Marie-Thérèse Chappaz is not only the most famous woman winegrower in Switzerland she is also a very endearing, simple and genuine woman.
A star in her own country but practically unknown elsewhere, Marie-Thérèse Chappaz is a winemaker from Fully, in Valais, 6km from Martigny.
Making wine for her is all about creating an emotion and telling a story.
“For me producing wines is not about making the best drink possible, by any means possible. Wine is something magical when it tells the story of a land, a terrain, a climate, a grape variety, in other words when it has an identity!”
Her family estate of La Liaudisaz hugs the hillside just above a fertile plain where the Rhone meets Lake Geneva.
Marie-Thérèse grows 14 hectares of vineyard at an altitude of between 400 and 800 metres, which are divided and spread over several villages - Fully and also Martigny, Charrat, Leytron, Saillon and Chamoson.
The majority of vineyards are cultivated in terraces supported by hand-built dry stone walls according to the centuries old tradition in the Valais. You can wander freely through the spectacular landscapes by taking the beaten pathways that join the different villages.
Reaching the highest vineyards, some of which have evocative names like la Combe d’Enfer, Hell’s Valley, can be dangerous for the winegrowers as they have to ascend the mountain in an unstable funicular limited to carrying a certain load.
Since the year 2000 Marie-Thérèse Chappaz has opted for the biodynamic agriculture method.
She has no regrets about this as her vineyards are shining examples of health and her steep slopes are now held together by a plethora of around 120 varieties of wild plants such as Marjoram, Oregano, Sweet pea, Hyssop, Viper's Bugloss, St. John's Wort and even wild thyme.
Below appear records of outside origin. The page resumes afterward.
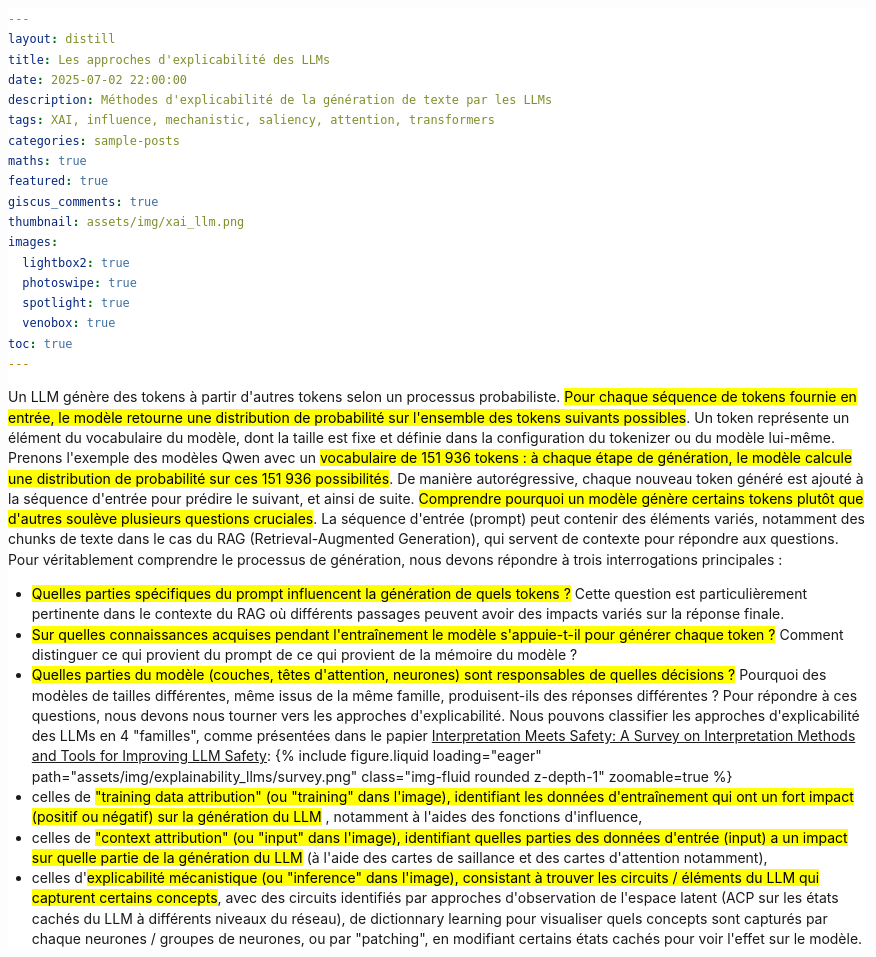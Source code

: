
 ```yaml
---
layout: distill
title: Les approches d'explicabilité des LLMs
date: 2025-07-02 22:00:00
description: Méthodes d'explicabilité de la génération de texte par les LLMs
tags: XAI, influence, mechanistic, saliency, attention, transformers
categories: sample-posts
maths: true
featured: true
giscus_comments: true
thumbnail: assets/img/xai_llm.png
images:
  lightbox2: true
  photoswipe: true
  spotlight: true
  venobox: true
toc: true
---
```


Un LLM génère des tokens à partir d'autres tokens selon un processus probabiliste. <mark>Pour chaque séquence de tokens fournie en entrée, le modèle retourne une distribution de probabilité sur l'ensemble des tokens suivants possibles</mark>. Un token représente un élément du vocabulaire du modèle, dont la taille est fixe et définie dans la configuration du tokenizer ou du modèle lui-même. 
Prenons l'exemple des modèles Qwen avec un <mark>vocabulaire de 151 936 tokens : à chaque étape de génération, le modèle calcule une distribution de probabilité sur ces 151 936 possibilités</mark>. De manière autorégressive, chaque nouveau token généré est ajouté à la séquence d'entrée pour prédire le suivant, et ainsi de suite.
<mark>Comprendre pourquoi un modèle génère certains tokens plutôt que d'autres soulève plusieurs questions cruciales</mark>. La séquence d'entrée (prompt) peut contenir des éléments variés, notamment des chunks de texte dans le cas du RAG (Retrieval-Augmented Generation), qui servent de contexte pour répondre aux questions. Pour véritablement comprendre le processus de génération, nous devons répondre à trois interrogations principales :
- <mark>Quelles parties spécifiques du prompt influencent la génération de quels tokens ?</mark> Cette question est particulièrement pertinente dans le contexte du RAG où différents passages peuvent avoir des impacts variés sur la réponse finale.
- <mark>Sur quelles connaissances acquises pendant l'entraînement le modèle s'appuie-t-il pour générer chaque token ?</mark> Comment distinguer ce qui provient du prompt de ce qui provient de la mémoire du modèle ?
- <mark>Quelles parties du modèle (couches, têtes d'attention, neurones) sont responsables de quelles décisions ?</mark> Pourquoi des modèles de tailles différentes, même issus de la même famille, produisent-ils des réponses différentes ?
Pour répondre à ces questions, nous devons nous tourner vers les approches d'explicabilité. Nous pouvons classifier les approches d'explicabilité des LLMs en 4 "familles", comme présentées dans le papier [Interpretation Meets Safety: A Survey on Interpretation Methods and Tools for Improving LLM Safety](https://arxiv.org/pdf/2506.05451):
{% include figure.liquid loading="eager" path="assets/img/explainability_llms/survey.png" class="img-fluid rounded z-depth-1" zoomable=true %}
- celles de <mark>"training data attribution" (ou "training" dans l'image), identifiant les données d'entraînement qui ont un fort impact (positif ou négatif) sur la génération du LLM</mark> , notamment à l'aides des fonctions d'influence, 
- celles de <mark>"context attribution" (ou "input" dans l'image), identifiant quelles parties des données d'entrée (input) a un impact sur quelle partie de la génération du LLM</mark>  (à l'aide des cartes de saillance et des cartes d'attention notamment), 
- celles d'<mark>explicabilité mécanistique (ou "inference" dans l'image), consistant à trouver les circuits / éléments du LLM qui capturent certains concepts</mark>, avec des circuits identifiés par approches d'observation de l'espace latent (ACP sur les états cachés du LLM à différents niveaux du réseau), de dictionnary learning pour visualiser quels concepts sont capturés par chaque neurones / groupes de neurones, ou par "patching", en modifiant certains états cachés pour voir l'effet sur le modèle. 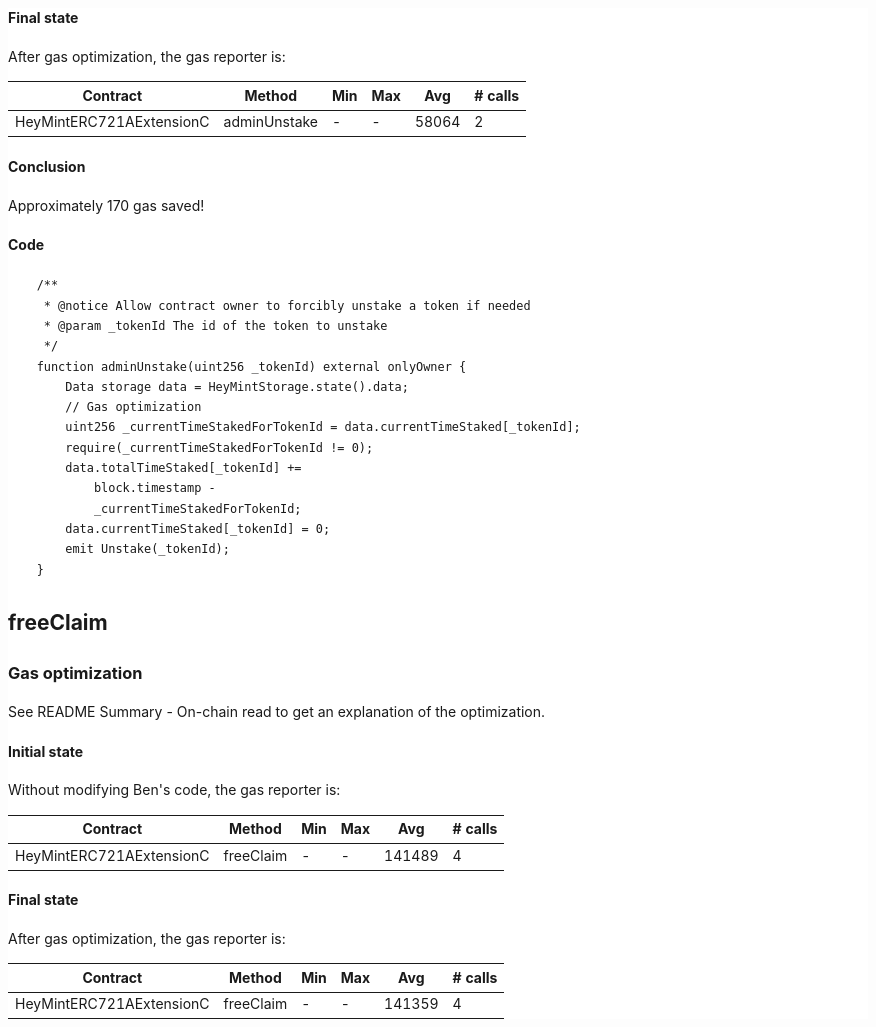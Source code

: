 
#### Final state
After gas optimization, the gas reporter is:

|  Contract                  |  Method           |  Min   |  Max   |  Avg     |  # calls |
|----------------------------|-------------------|--------|--------|----------|----------|
|  HeyMintERC721AExtensionC  |  adminUnstake     |     -  |     -  |   58064  |        2 |


#### Conclusion
Approximately 170 gas saved!

#### Code

```solidity
    /**
     * @notice Allow contract owner to forcibly unstake a token if needed
     * @param _tokenId The id of the token to unstake
     */
    function adminUnstake(uint256 _tokenId) external onlyOwner {
        Data storage data = HeyMintStorage.state().data;
        // Gas optimization
        uint256 _currentTimeStakedForTokenId = data.currentTimeStaked[_tokenId];
        require(_currentTimeStakedForTokenId != 0);
        data.totalTimeStaked[_tokenId] +=
            block.timestamp -
            _currentTimeStakedForTokenId;
        data.currentTimeStaked[_tokenId] = 0;
        emit Unstake(_tokenId);
    }
```


## freeClaim
### Gas optimization
See README Summary - On-chain read to get an explanation of the optimization.

#### Initial state
Without modifying Ben's code, the gas reporter is:

|  Contract                  |  Method           |  Min   |  Max   |  Avg     |  # calls |
|----------------------------|-------------------|--------|--------|----------|----------|
|  HeyMintERC721AExtensionC  |  freeClaim        |     -  |     -  |   141489 |        4 |


#### Final state
After gas optimization, the gas reporter is:

|  Contract                  |  Method           |  Min   |  Max   |  Avg     |  # calls |
|----------------------------|-------------------|--------|--------|----------|----------|
|  HeyMintERC721AExtensionC  |  freeClaim        |     -  |     -  |   141359 |        4 |
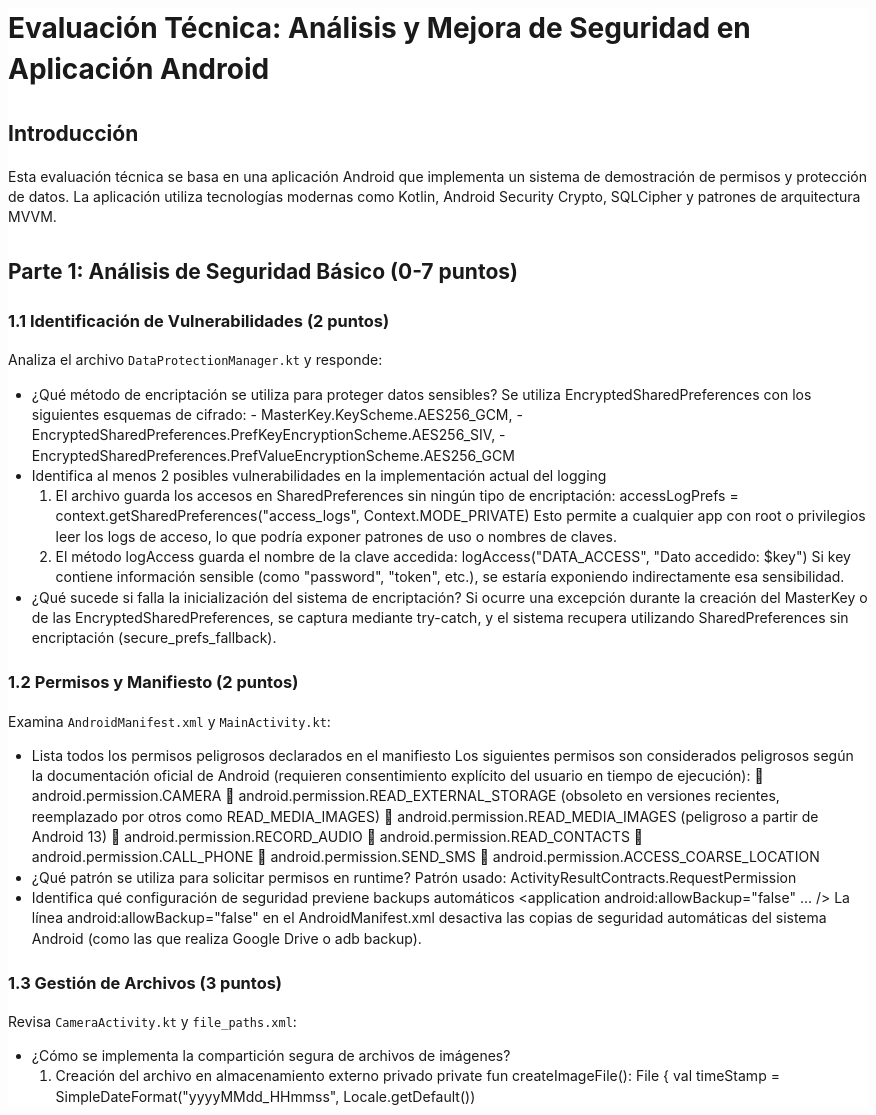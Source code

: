 # Evaluación Técnica: Análisis y Mejora de Seguridad en Aplicación Android

## Introducción
Esta evaluación técnica se basa en una aplicación Android que implementa un sistema de demostración de permisos y protección de datos. La aplicación utiliza tecnologías modernas como Kotlin, Android Security Crypto, SQLCipher y patrones de arquitectura MVVM.

## Parte 1: Análisis de Seguridad Básico (0-7 puntos)

### 1.1 Identificación de Vulnerabilidades (2 puntos)
Analiza el archivo `DataProtectionManager.kt` y responde:
- ¿Qué método de encriptación se utiliza para proteger datos sensibles?
    Se utiliza EncryptedSharedPreferences con los siguientes esquemas de cifrado:
      - MasterKey.KeyScheme.AES256_GCM,
      - EncryptedSharedPreferences.PrefKeyEncryptionScheme.AES256_SIV,
      - EncryptedSharedPreferences.PrefValueEncryptionScheme.AES256_GCM
- Identifica al menos 2 posibles vulnerabilidades en la implementación actual del logging
    1. El archivo guarda los accesos en SharedPreferences sin ningún tipo de encriptación:
       accessLogPrefs = context.getSharedPreferences("access_logs", Context.MODE_PRIVATE)
       Esto permite a cualquier app con root o privilegios leer los logs de acceso, lo que podría exponer patrones de uso o nombres de claves.
    2. El método logAccess guarda el nombre de la clave accedida:
       logAccess("DATA_ACCESS", "Dato accedido: $key")
       Si key contiene información sensible (como "password", "token", etc.), se estaría exponiendo indirectamente esa sensibilidad.
- ¿Qué sucede si falla la inicialización del sistema de encriptación?
  Si ocurre una excepción durante la creación del MasterKey o de las EncryptedSharedPreferences, se captura mediante try-catch, y el sistema recupera utilizando SharedPreferences sin encriptación (secure_prefs_fallback).
### 1.2 Permisos y Manifiesto (2 puntos)
Examina `AndroidManifest.xml` y `MainActivity.kt`:
- Lista todos los permisos peligrosos declarados en el manifiesto
  Los siguientes permisos son considerados peligrosos según la documentación oficial de Android (requieren consentimiento explícito del usuario en tiempo de ejecución):
  	android.permission.CAMERA
  	android.permission.READ_EXTERNAL_STORAGE (obsoleto en versiones recientes, reemplazado por otros como READ_MEDIA_IMAGES)
  	android.permission.READ_MEDIA_IMAGES (peligroso a partir de Android 13)
  	android.permission.RECORD_AUDIO
  	android.permission.READ_CONTACTS
  	android.permission.CALL_PHONE
  	android.permission.SEND_SMS
  	android.permission.ACCESS_COARSE_LOCATION
- ¿Qué patrón se utiliza para solicitar permisos en runtime?
  Patrón usado: ActivityResultContracts.RequestPermission
- Identifica qué configuración de seguridad previene backups automáticos
  <application
  android:allowBackup="false"
  ...
  />
  La línea android:allowBackup="false" en el AndroidManifest.xml desactiva las copias de seguridad automáticas del sistema Android (como las que realiza Google Drive o adb backup).
### 1.3 Gestión de Archivos (3 puntos)
Revisa `CameraActivity.kt` y `file_paths.xml`:
- ¿Cómo se implementa la compartición segura de archivos de imágenes?
  1. Creación del archivo en almacenamiento externo privado
     private fun createImageFile(): File {
     val timeStamp = SimpleDateFormat("yyyyMMdd_HHmmss", Locale.getDefault())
In certain places the vineyards give way to areas of “steppes” which are called “revis” or small forests filled with butterflies and birds.
The Petite Arvine grape variety flourishes and prospers on the granite slopes which enjoy a Mediterranean climate during the day and a mountain climate at night. This typically Valaisan variety produces excellent sweet liquoreux and dry wines which are distinguished by their exuberant aromas of rhubarb, wisteria, violet, grapefruit, mango and lychee.
According to Olivier Poussier (World’s Best Sommelier 2000) they are “worthy of being classed amongst the greatest white wines in Europe.”
Marie-Thérèse Chappaz’s Petites Arvines are outstanding due to their minerality and their capacity for ageing.